Clawson clearly has an aptitude for combat. But shockingly, he’s never been in a fight. The closest instance came when he and his wife were walking in New York and were approached menacingly by a couple of men. Clawson could’ve taken them on. Instead, he gave them money and walked away.
“Why fight?” he asks.
This is the thought behind the teachings of Pa-Kua, an ancient Chinese art form that Clawson describes as “the study of the eight stages of the change.” Whereas most martial arts studios focus on simple fighting techniques, Pa-Kua centers more on the betterment of the self and spirit.
“Self-dominion is what we teach in Pa-Kua,” Clawson explains, “not dominion of the person in front of you.”

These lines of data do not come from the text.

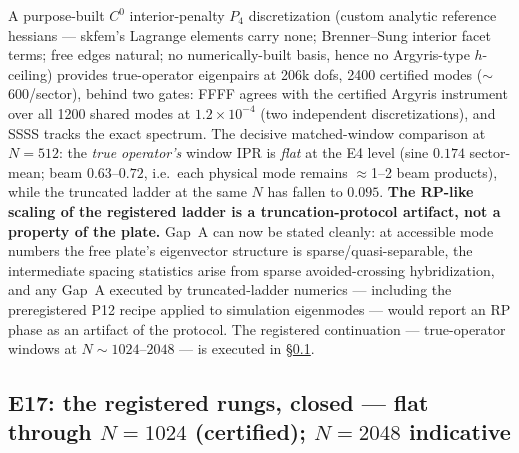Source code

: \documentclass[11pt]{article}
\begin{document}
A purpose-built $C^0$ interior-penalty $P_4$ discretization (custom
analytic reference hessians --- skfem's Lagrange elements carry none;
Brenner--Sung interior facet terms; free edges natural; no
numerically-built basis, hence no Argyris-type $h$-ceiling) provides
true-operator eigenpairs at 206k dofs, 2400 certified modes
($\sim$600/sector), behind two gates: FFFF agrees with the certified
Argyris instrument over all 1200 shared modes at $1.2\times10^{-4}$ (two
independent discretizations), and SSSS tracks the exact spectrum. The
decisive matched-window comparison at $N=512$: the \emph{true operator's}
window IPR is \emph{flat} at the E4 level (sine $0.174$ sector-mean; beam
$0.63$--$0.72$, i.e.\ each physical mode remains $\approx$1--2 beam
products), while the truncated ladder at the same $N$ has fallen to
$0.095$. \textbf{The RP-like scaling of the registered ladder is a
truncation-protocol artifact, not a property of the plate.} Gap~A can now
be stated cleanly: at accessible mode numbers the free plate's eigenvector
structure is sparse/quasi-separable, the intermediate spacing statistics
arise from sparse avoided-crossing hybridization, and any Gap~A executed by
truncated-ladder numerics --- including the preregistered P12 recipe
applied to simulation eigenmodes --- would report an RP phase as an
artifact of the protocol. The registered continuation --- true-operator
windows at $N\sim1024$--$2048$ --- is executed in \S\ref{sec:e17}.

\subsection{E17: the registered rungs, closed --- flat through $N=1024$
(certified); $N=2048$ indicative}
\label{sec:e17}
\end{document}
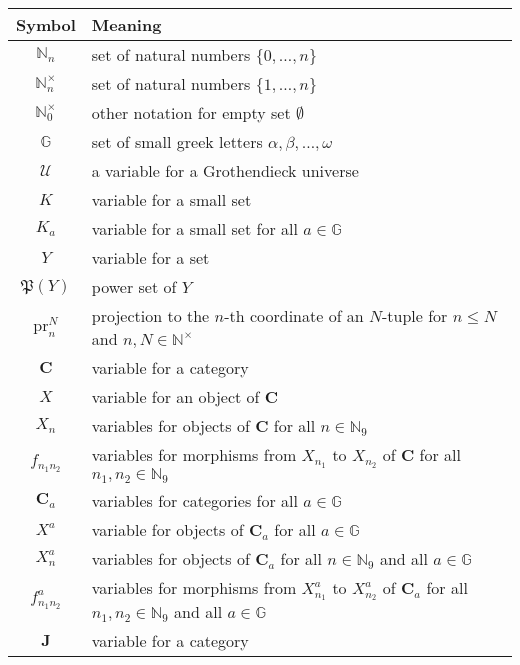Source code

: \begin{longtable}{cl}
  \hline
  Symbol
  &
  Meaning
  \\
  \hline
  \endhead
  \hline
  \endfoot
  $\mathbb{N}_{n}$
  &
  set of natural numbers $\lbrace 0,\ldots,n \rbrace$
  \\[5pt]
  $\mathbb{N}_{n}^{\times}$
  &
  set of natural numbers $\lbrace 1,\ldots,n \rbrace$
  \\[5pt]
  $\mathbb{N}_{0}^{\times}$
  &
  other notation for empty set $\emptyset$
  \\[5pt]
  $\mathbb{G}$
  &
  set of small greek letters $\alpha,\beta,\ldots,\omega$
  \\[5pt]
  $\mathcal{U}$
  &
  a variable for a Grothendieck universe
  \\[5pt]
  $K$
  &
  variable for a small set
  \\[5pt]
  $K_{a}$
  &
  variable for a small set for all $a \in \mathbb{G}$
  \\[5pt]
  $Y$
  &
  variable for a set
  \\[5pt]
  $\mathfrak{P}(Y)$
  &
  power set of $Y$
  \\[5pt]
  $\mathrm{pr}_{n}^{N}$
  &
  projection to the $n$-th coordinate of an $N$-tuple
  for $n \leq N$ and $n,N \in \mathbb{N}^{\times}$
  \\[5pt]
  $\mathbf{C}$
  &
  variable for a category
  \\[5pt]
  $X$
  &
  variable for an object of $\mathbf{C}$
  \\[5pt]
  $X_{n}$
  &
  variables for objects of $\mathbf{C}$ for all $n \in \mathbb{N}_{9}$
  \\[5pt]
  $f_{n_{1}n_{2}}$
  &
  variables for morphisms from $X_{n_{1}}$ to $X_{n_{2}}$ of
  $\mathbf{C}$ for all $n_{1},n_{2} \in \mathbb{N}_{9}$
  \\[5pt]
  $\mathbf{C}_{a}$
  &
  variables for categories for all $a \in \mathbb{G}$
  \\[5pt]
  $X^{a}$
  &
  variable for objects of $\mathbf{C}_{a}$ for all $a \in \mathbb{G}$
  \\[5pt]
  $X_{n}^{a}$
  &
  variables for objects of $\mathbf{C}_{a}$
  for all $n \in \mathbb{N}_{9}$ and all $a \in \mathbb{G}$
  \\[5pt]
  $f_{n_{1}n_{2}}^{a}$
  &
  variables for morphisms from $X_{n_{1}}^{a}$ to $X_{n_{2}}^{a}$
  of $\mathbf{C}_{a}$
  for all $n_{1},n_{2} \in \mathbb{N}_{9}$ and all $a \in \mathbb{G}$
  \\[5pt]
  $\mathbf{J}$
  &
  variable for a category

\end{longtable}
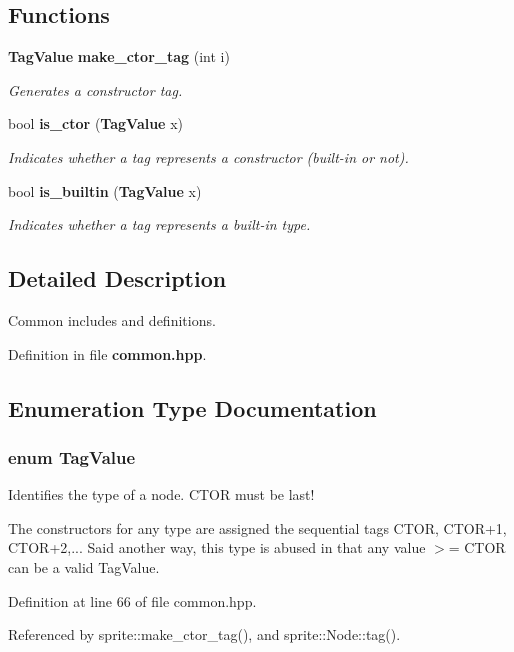 \subsection*{Functions}
\begin{CompactItemize}
\item 
{\bf Tag\-Value} {\bf make\_\-ctor\_\-tag} (int i)\label{namespacesprite_a45}

\begin{CompactList}\small\item\em Generates a constructor tag. \item\end{CompactList}\item 
bool {\bf is\_\-ctor} ({\bf Tag\-Value} x)\label{namespacesprite_a46}

\begin{CompactList}\small\item\em Indicates whether a tag represents a constructor (built-in or not). \item\end{CompactList}\item 
bool {\bf is\_\-builtin} ({\bf Tag\-Value} x)\label{namespacesprite_a47}

\begin{CompactList}\small\item\em Indicates whether a tag represents a built-in type. \item\end{CompactList}\end{CompactItemize}


\subsection{Detailed Description}
Common includes and definitions. 



Definition in file {\bf common.hpp}.

\subsection{Enumeration Type Documentation}
\subsubsection{\setlength{\rightskip}{0pt plus 5cm}enum {\bf Tag\-Value}}\label{namespacesprite_file_a72}


Identifies the type of a node. CTOR must be last! 

The constructors for any type are assigned the sequential tags CTOR, CTOR+1, CTOR+2,... Said another way, this type is abused in that any value $>$= CTOR can be a valid Tag\-Value. 

Definition at line 66 of file common.hpp.

Referenced by sprite::make\_\-ctor\_\-tag(), and sprite::Node::tag().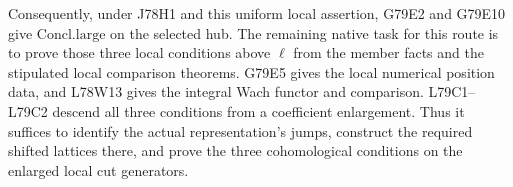 Consequently, under J78H1 and this uniform local assertion, G79E2
and G79E10 give $\mathrm{Concl.large}$ on the selected hub. The
remaining native task for this route is to prove those three local
conditions above $\ell$ from the member facts and the stipulated
local comparison theorems. G79E5 gives the local numerical position
data, and L78W13 gives the integral Wach functor and comparison.
L79C1--L79C2 descend all three conditions from a coefficient
enlargement. Thus it suffices to identify the actual representation's
jumps, construct the required shifted lattices there, and prove the
three cohomological conditions on the enlarged local cut generators.

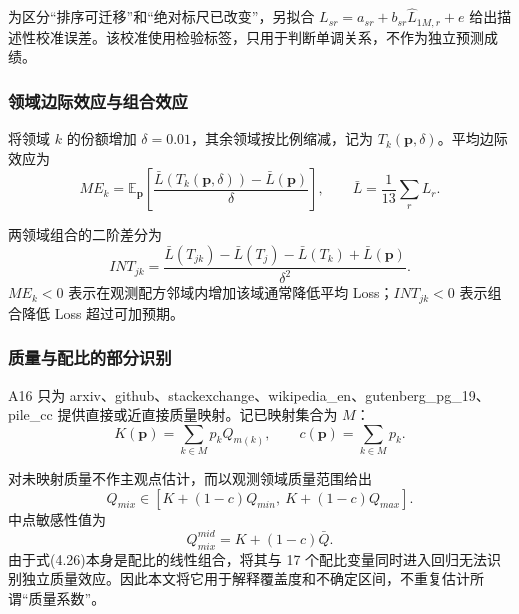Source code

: \documentclass[bwprint]{gmcmthesis}
\providecommand{\E}{\mathbb{E}}
\begin{document}
        为区分``排序可迁移''和``绝对标尺已改变''，另拟合
        $L_{sr}=a_{sr}+b_{sr}\widehat L_{1M,r}+e$ 给出描述性校准误差。该校准使用检验标签，只用于判断单调关系，不作为独立预测成绩。

        
        \subsubsection{领域边际效应与组合效应} %
        将领域 $k$ 的份额增加 $\delta=0.01$，其余领域按比例缩减，记为 $T_k(\bm p,\delta)$。平均边际效应为
        \begin{equation}
        ME_k=\E_{\bm p}\left[
        \frac{\bar L(T_k(\bm p,\delta))-\bar L(\bm p)}{\delta}
        \right],\qquad
        \bar L=\frac1{13}\sum_rL_r.
        \label{eq:marginal}
        \end{equation}
        
        两领域组合的二阶差分为
        \begin{equation}
        INT_{jk}=\frac{
        \bar L(T_{jk})-\bar L(T_j)-\bar L(T_k)+\bar L(\bm p)
        }{\delta^2}.
        \label{eq:interaction}
        \end{equation}
        $ME_k<0$ 表示在观测配方邻域内增加该域通常降低平均 Loss；$INT_{jk}<0$ 表示组合降低 Loss 超过可加预期。

        
        \subsubsection{质量与配比的部分识别}  %
        A16 只为 arxiv、github、stackexchange、wikipedia\_en、gutenberg\_pg\_19、pile\_cc 提供直接或近直接质量映射。记已映射集合为 $M$：
        \begin{equation}
        K(\bm p)=\sum_{k\in M}p_kQ_{m(k)},\qquad
        c(\bm p)=\sum_{k\in M}p_k.
        \label{eq:mapped}
        \end{equation}
        
        对未映射质量不作主观点估计，而以观测领域质量范围给出
        \begin{equation}
        Q_{mix}\in\left[K+(1-c)Q_{min},\ K+(1-c)Q_{max}\right].
        \label{eq:partial}
        \end{equation}
        中点敏感性值为
        \begin{equation}
        Q_{mix}^{mid}=K+(1-c)\bar Q.
        \label{eq:qmid}
        \end{equation}
        由于式(4.26)本身是配比的线性组合，将其与 17 个配比变量同时进入回归无法识别独立质量效应。因此本文将它用于解释覆盖度和不确定区间，不重复估计所谓``质量系数''。
\end{document}
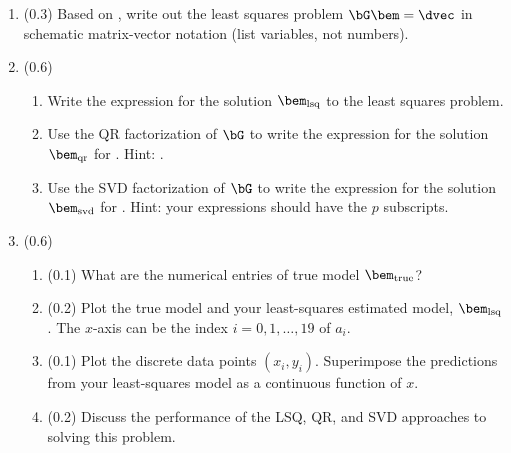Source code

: \documentclass[11pt,titlepage,fleqn]{article}
\begin{document}
\begin{enumerate}
\item (0.3) Based on , write out the least squares problem $\bG\bem = \dvec$ in schematic matrix-vector notation (list variables, not numbers).


\item (0.6) 

\begin{enumerate}
\item Write the expression for the solution $\bem_{\rm lsq}$ to the least squares problem.
\item Use the QR factorization of $\bG$ to write the expression for the solution $\bem_{\rm qr}$ for \makebox{$\bG\bem = \dvec$}. Hint: \citet[][Appendix A]{Aster}.

\item Use the SVD factorization of $\bG$ to write the expression for the solution $\bem_{\rm svd}$ for \makebox{$\bG\bem = \dvec$}. Hint: your expressions should have the $p$ subscripts.
\end{enumerate}

\item (0.6)

\begin{enumerate}
\item (0.1) What are the numerical entries of true model $\bem_{\rm true}$?

\item (0.2) Plot the true model and your least-squares estimated model, $\bem_{\rm lsq}$. The $x$-axis can be the index $i = 0,1,\ldots,19$ of $a_i$.

\item (0.1) Plot the discrete data points $(x_i,y_i)$. Superimpose the predictions from your least-squares model as a continuous function of $x$.


\item (0.2) Discuss the performance of the LSQ, QR, and SVD approaches to solving this problem.

\end{enumerate}

%


\end{enumerate}
\end{document}
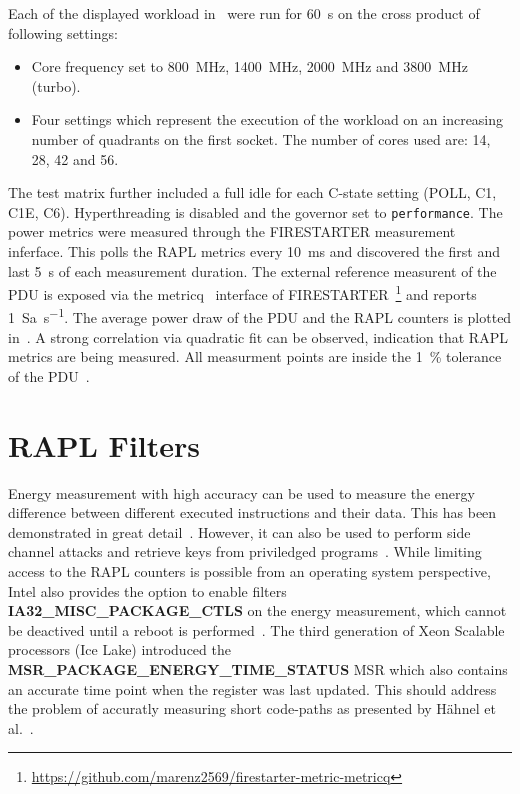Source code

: Each of the displayed workload in~ were run for \SI{60}{\second} on the cross product of following settings:
\begin{itemize}
    \item Core frequency set to \SI{800}{\MHz}, \SI{1400}{\MHz}, \SI{2000}{\MHz} and \SI{3800}{\MHz} (turbo).
    \item Four settings which represent the execution of the workload on an increasing number of quadrants on the first socket.
    The number of cores used are: \SI{14}{}, \SI{28}{}, \SI{42}{} and \SI{56}{}.
\end{itemize}
The test matrix further included a full idle for each C-state setting (POLL, C1, C1E, C6).
Hyperthreading is disabled and the governor set to \texttt{performance}.
The power metrics were measured through the FIRESTARTER measurement inferface.
This polls the RAPL metrics every \SI{10}{\ms} and discovered the first and last \SI{5}{\second} of each measurement duration.
The external reference measurent of the PDU is exposed via the metricq~\cite{Ilsche_2019_MetricQ} interface of FIRESTARTER~\footnote{\url{https://github.com/marenz2569/firestarter-metric-metricq}} and reports \SI{1}{Sa\per\second}.
The average power draw of the PDU and the RAPL counters is plotted in~.
A strong correlation via quadratic fit can be observed, indication that RAPL metrics are being measured.
All measurment points are inside the \SI{1}{\percent} tolerance of the PDU~\cite{Raritan_PX2_5528}.

\section{RAPL Filters}

Energy measurement with high accuracy can be used to measure the energy difference between different executed instructions and their data.
This has been demonstrated in great detail~\cite{Lucas_2016_AluPower,Schoene_2024_Alder_Lake,Schoene_2021_Zen2}.
However, it can also be used to perform side channel attacks and retrieve keys from priviledged programs~\cite{Lipp_2021_Platypus}.
While limiting access to the RAPL counters is possible from an operating system perspective, Intel also provides the option to enable filters \textbf{IA32\_MISC\_PACKAGE\_CTLS} on the energy measurement, which cannot be deactived until a reboot is performed~\cite[Vol. 4 Table 2-52]{intel_combined_software_developer_manual}.
The third generation of Xeon Scalable processors (Ice Lake) introduced the \textbf{MSR\_PACKAGE\_ENERGY\_TIME\_STATUS} MSR which also contains an accurate time point when the register was last updated.
This should address the problem of accuratly measuring short code-paths as presented by Hähnel et al.~\cite{Haehnel_2012_RAPL}.

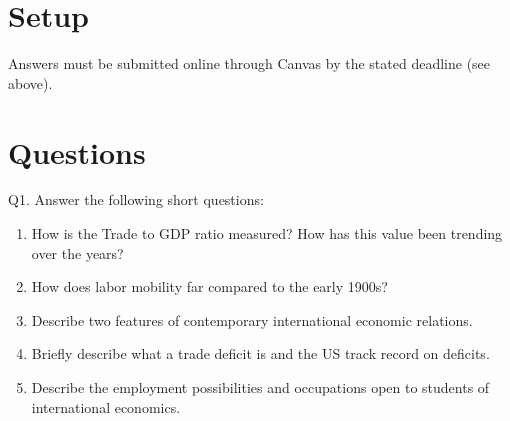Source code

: \documentclass[12pt]{article}
\begin{document}
\singlespacing


\bigskip

\doublespacing



\section*{Setup}

\noindent 
Answers must be submitted online through Canvas by the stated deadline (see above).

\section*{Questions}

\noindent Q1. Answer the following short questions:

\begin{enumerate}[1)]
	
	\item How is the Trade to GDP ratio measured? How has this value been trending over the years?
	
	\vspace{1in}
	
	\item How does labor mobility far compared to the early 1900s?
	
	\vspace{1in}
	
	\item Describe two features of contemporary international economic relations.
	
	\vspace{1in}
	
	\newpage
	
	\item Briefly describe what a trade deficit is and the US track record on deficits. 
	
	\vspace{1in}
	
	\item Describe the employment possibilities and occupations open to students of international economics.
	
	\vspace{1in}
	
\end{enumerate}
\end{document}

Having being taught some moves by Clawson, this makes sense. He likes to say that Pa-Kua teaches less martial arts and more martial formation, describing the concept as “trying to help the student become more martial.” It focuses on internal motivation. While they may seem like any other self-defense tactic, movements are designed to use the attacker’s energy against them rather than simply fighting back. “Self-dominion,” he points as we face each other in our ready positions, “not dominion of the other.”
Pa-Kua doesn’t focus solely on martial arts. It encompasses a wide range of disciplines, ranging from yoga to archery to acupuncture. All have the underlying goal of self-betterment. Clawson thus labels Pa-Kua as the study of change. He describes that “everybody comes by at a different moment in life…usually at a moment when they need a change.” Pa-Kua welcomes any age, any demographic, with open arms.
I asked Clawson to try and describe Pa-Kua in one sentence. He told me that would be extremely difficult, because the definition can be tailored based on each person who studies it. Clawson says the aim is to truly get to know a student in order to find their own personal challenges. “Each person learns in their own different way,” says Clawson. He then pushes them to their specific limits to “try to help [them] to be happier in life.”
Back on the mat, I concentrate, parrying a fast but safe onslaught of Clawson’s punches. I fall into a rhythm. He smiles and presses his fist to his palm, bowing. I follow suit. “[If you] teach a bunch of kids to fight, you can’t get mad if they fight,” he told me the previous day. I recognize I’m being taught fortitude and internal strength rather than methods of attack.
Clawson describes that the environment at Pa-Kua Orange as “a family.” As I move onto the next exercise, I feel like a part of the family.